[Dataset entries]

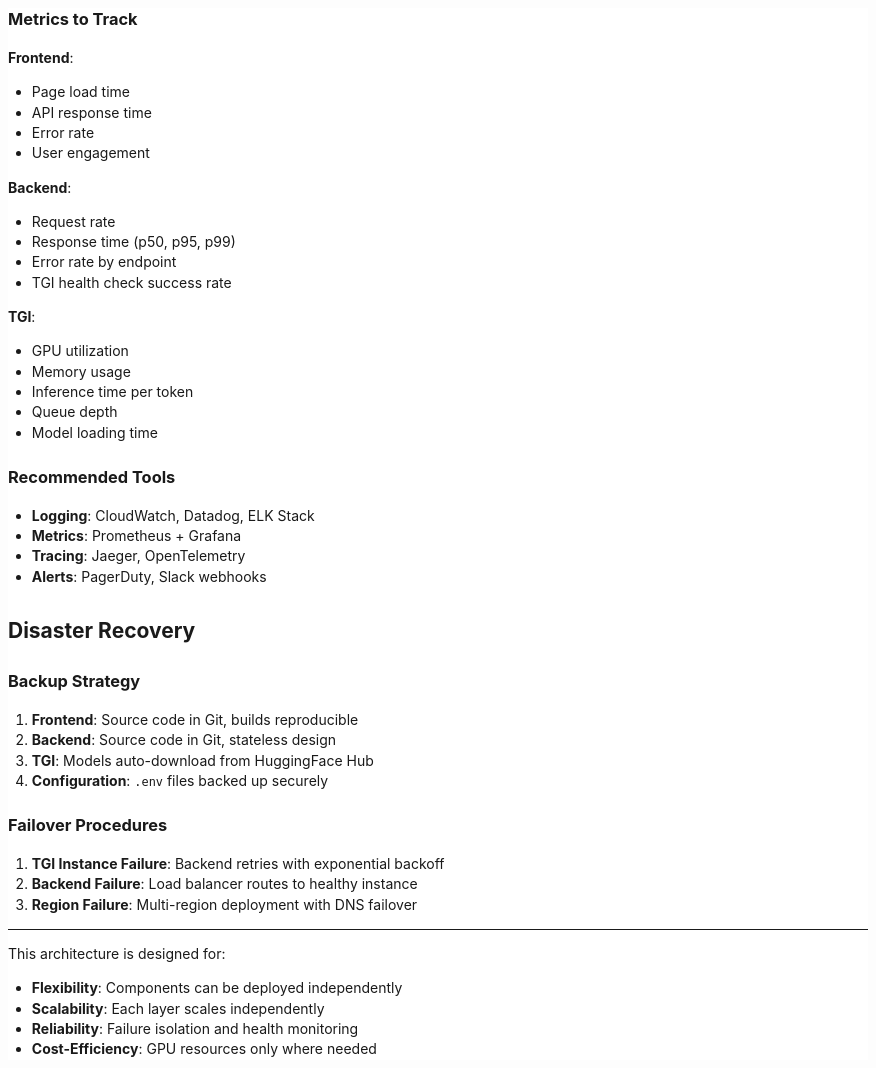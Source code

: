 ### Metrics to Track

**Frontend**:
- Page load time
- API response time
- Error rate
- User engagement

**Backend**:
- Request rate
- Response time (p50, p95, p99)
- Error rate by endpoint
- TGI health check success rate

**TGI**:
- GPU utilization
- Memory usage
- Inference time per token
- Queue depth
- Model loading time

### Recommended Tools

- **Logging**: CloudWatch, Datadog, ELK Stack
- **Metrics**: Prometheus + Grafana
- **Tracing**: Jaeger, OpenTelemetry
- **Alerts**: PagerDuty, Slack webhooks

## Disaster Recovery

### Backup Strategy

1. **Frontend**: Source code in Git, builds reproducible
2. **Backend**: Source code in Git, stateless design
3. **TGI**: Models auto-download from HuggingFace Hub
4. **Configuration**: `.env` files backed up securely

### Failover Procedures

1. **TGI Instance Failure**: Backend retries with exponential backoff
2. **Backend Failure**: Load balancer routes to healthy instance
3. **Region Failure**: Multi-region deployment with DNS failover

---

This architecture is designed for:
- **Flexibility**: Components can be deployed independently
- **Scalability**: Each layer scales independently
- **Reliability**: Failure isolation and health monitoring
- **Cost-Efficiency**: GPU resources only where needed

> _What you will do_
Transcribe exactly, and only, the lines from the one with "- GPU utilization" through the last line of the data.

> _Written response_
- GPU utilization
- Memory usage
- Inference time per token
- Queue depth
- Model loading time

### Recommended Tools

- **Logging**: CloudWatch, Datadog, ELK Stack
- **Metrics**: Prometheus + Grafana
- **Tracing**: Jaeger, OpenTelemetry
- **Alerts**: PagerDuty, Slack webhooks

## Disaster Recovery

### Backup Strategy

1. **Frontend**: Source code in Git, builds reproducible
2. **Backend**: Source code in Git, stateless design
3. **TGI**: Models auto-download from HuggingFace Hub
4. **Configuration**: `.env` files backed up securely

### Failover Procedures

1. **TGI Instance Failure**: Backend retries with exponential backoff
2. **Backend Failure**: Load balancer routes to healthy instance
3. **Region Failure**: Multi-region deployment with DNS failover

---

This architecture is designed for:
- **Flexibility**: Components can be deployed independently
- **Scalability**: Each layer scales independently
- **Reliability**: Failure isolation and health monitoring
- **Cost-Efficiency**: GPU resources only where needed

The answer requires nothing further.